- What is expected: From the entries below, copy every line that holds the word "Dhaka".

- Supplied records:

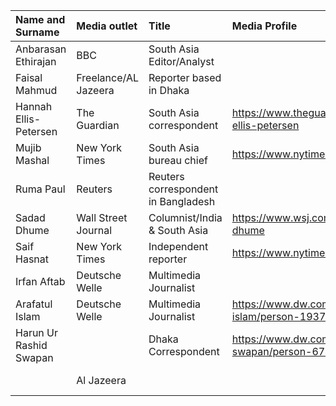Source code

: | Name and Surname       | Media outlet         | Title                               | Media Profile                                                | X Account                                                    | Email Address            |
|:-----------------------|:---------------------|:------------------------------------|:-------------------------------------------------------------|:-------------------------------------------------------------|:-------------------------|
| Anbarasan Ethirajan    | BBC                  | South Asia Editor/Analyst           |                                                           | [https://x.com/anbarasanethi](https://x.com/anbarasanethi)   |                       |
| Faisal Mahmud          | Freelance/AL Jazeera | Reporter based in Dhaka             |                                                           | [https://x.com/faisal_reports](https://x.com/faisal_reports) |                       |
| Hannah Ellis-Petersen  | The Guardian         | South Asia correspondent            | https://www.theguardian.com/profile/hannah-ellis-petersen    | [https://x.com/HannahEP](https://x.com/HannahEP)             |                       |
| Mujib Mashal           | New York Times       | South Asia bureau chief             | https://www.nytimes.com/by/mujib-mashal                      | [https://x.com/MujMash](https://x.com/MujMash)               | mujib.mashal@nytimes.com |
| Ruma Paul              | Reuters              | Reuters correspondent in Bangladesh |                                                           | [https://x.com/reutersruma](https://x.com/reutersruma)       |                       |
| Sadad Dhume         | Wall Street Journal  | Columnist/India & South Asia        | https://www.wsj.com/news/author/sadad-dhume               | [https://x.com/dhume](https://x.com/dhume)                   |                       |
| Saif Hasnat            | New York Times       | Independent reporter                | https://www.nytimes.com/by/saif-hasnat                       | [https://x.com/saifhasnat](https://x.com/saifhasnat)         |                       |
| Irfan Aftab            | Deutsche Welle       | Multimedia Journalist               |                                                           | [https://x.com/IrfanAftaab](https://x.com/IrfanAftaab)       |                       |
| Arafatul Islam         | Deutsche Welle       | Multimedia Journalist               | https://www.dw.com/en/arafatul-islam/person-19377318         | [https://x.com/arafatul](https://x.com/arafatul)             |                       |
| Harun Ur Rashid Swapan |                   | Dhaka Correspondent                 | https://www.dw.com/en/harun-ur-rashid-swapan/person-67821203 | [https://x.com/swapansg](https://x.com/swapansg)             |                       |
|                     | Al Jazeera           |                                  |                                                           | [https://x.com/ZulkarnainSaer](https://x.com/ZulkarnainSaer) |                       |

- Worked solution:
| Faisal Mahmud          | Freelance/AL Jazeera | Reporter based in Dhaka             |                                                           | [https://x.com/faisal_reports](https://x.com/faisal_reports) |                       |
| Harun Ur Rashid Swapan |                   | Dhaka Correspondent                 | https://www.dw.com/en/harun-ur-rashid-swapan/person-67821203 | [https://x.com/swapansg](https://x.com/swapansg)             |                       |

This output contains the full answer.